The Trump administration has not only called for the annexation of Greenland and Panama and slapped high tariffs on Brazil but rapidly escalated its military operations and interventions across the region, particularly against its Southern neighbor, Mexico. One report by US investigative journalist Ken Klippenstein pointed to the rapid increase in US military planning after the designation of cartels as “terrorist” organizations, which allows the full mobilization of the US military against them.
“Not only is Donald Trump uniquely focused on TCOs [transnational criminal organizations, i.e., cartels], having designated them terrorists in one of his first Executive Orders, but he has shown himself to be willing to take unilateral action despite potentially negative political ramifications,” one intelligence official told Klippenstein, who wrote: “He and the other sources say that military action could be unilateral—that is, without the involvement or approval of the Mexican government.”

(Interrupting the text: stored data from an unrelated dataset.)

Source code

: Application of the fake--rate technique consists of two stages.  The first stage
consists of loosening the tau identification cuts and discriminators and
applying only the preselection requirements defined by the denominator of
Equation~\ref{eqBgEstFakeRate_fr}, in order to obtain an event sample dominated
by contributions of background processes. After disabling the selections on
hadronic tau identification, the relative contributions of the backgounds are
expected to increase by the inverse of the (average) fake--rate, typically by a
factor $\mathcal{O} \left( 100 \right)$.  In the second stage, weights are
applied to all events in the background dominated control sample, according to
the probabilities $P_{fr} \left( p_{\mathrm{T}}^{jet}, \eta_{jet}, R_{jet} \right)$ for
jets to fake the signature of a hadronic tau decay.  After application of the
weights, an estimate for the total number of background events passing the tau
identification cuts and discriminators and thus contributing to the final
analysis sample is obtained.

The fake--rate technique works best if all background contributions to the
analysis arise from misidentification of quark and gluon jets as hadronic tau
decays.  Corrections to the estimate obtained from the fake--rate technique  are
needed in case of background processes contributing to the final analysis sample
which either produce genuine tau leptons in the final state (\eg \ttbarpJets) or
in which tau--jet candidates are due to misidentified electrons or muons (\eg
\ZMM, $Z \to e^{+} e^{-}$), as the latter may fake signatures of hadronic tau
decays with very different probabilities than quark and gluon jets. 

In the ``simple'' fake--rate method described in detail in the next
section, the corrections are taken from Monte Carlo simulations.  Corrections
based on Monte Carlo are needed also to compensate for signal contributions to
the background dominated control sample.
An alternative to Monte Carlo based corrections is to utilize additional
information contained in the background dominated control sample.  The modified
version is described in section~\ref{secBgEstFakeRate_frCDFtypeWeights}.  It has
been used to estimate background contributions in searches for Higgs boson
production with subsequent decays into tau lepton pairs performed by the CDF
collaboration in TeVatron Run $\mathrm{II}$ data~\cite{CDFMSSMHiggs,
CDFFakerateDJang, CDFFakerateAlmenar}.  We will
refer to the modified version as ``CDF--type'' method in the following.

It is increasingly obvious that, with the continuing collaboration of the Mexican military, the US armed forces are preparing to unilaterally bomb targets across its country—going to war with Mexico in all but name. US Special Operations forces, according to Klippenstein, have received orders to identify “‘target packages’ for potential strikes and ‘direct action’ attacks” in Mexico. He added, “Direct attacks could also involve air or drone strikes.”
Washington’s operations in Mexico are indissolubly bound up with its global war plans. Some of these calculations were aired in remarks last year by US Northern Command leader General Gregory Guillot in remarks to the Senate Armed Services Committee. Identifying China and Russia as “competitors” whose influence in Latin America Washington should crush, Guillot said that the US Northern Command was seeking to work closely to integrate its operations with those of the Mexican military to block them:
The bonds between USNORTHCOM and our Mexican military partners are broad, resilient, and focused on expanding our combined capability to defend and secure North America from myriad state and non-state threats. Countering competitor influence in the region remains a key priority for NORTHCOM and our Mexican military partners, and as a direct result, the U.S. and Mexican militaries are more operationally compatible than at any point in our shared history.
Such operations face explosive opposition by the working class in Latin America, United States and internationally. Preventing US military escalation across Latin America requires building an international, socialist anti-war movement uniting across the Americas and beyond in a struggle against imperialism.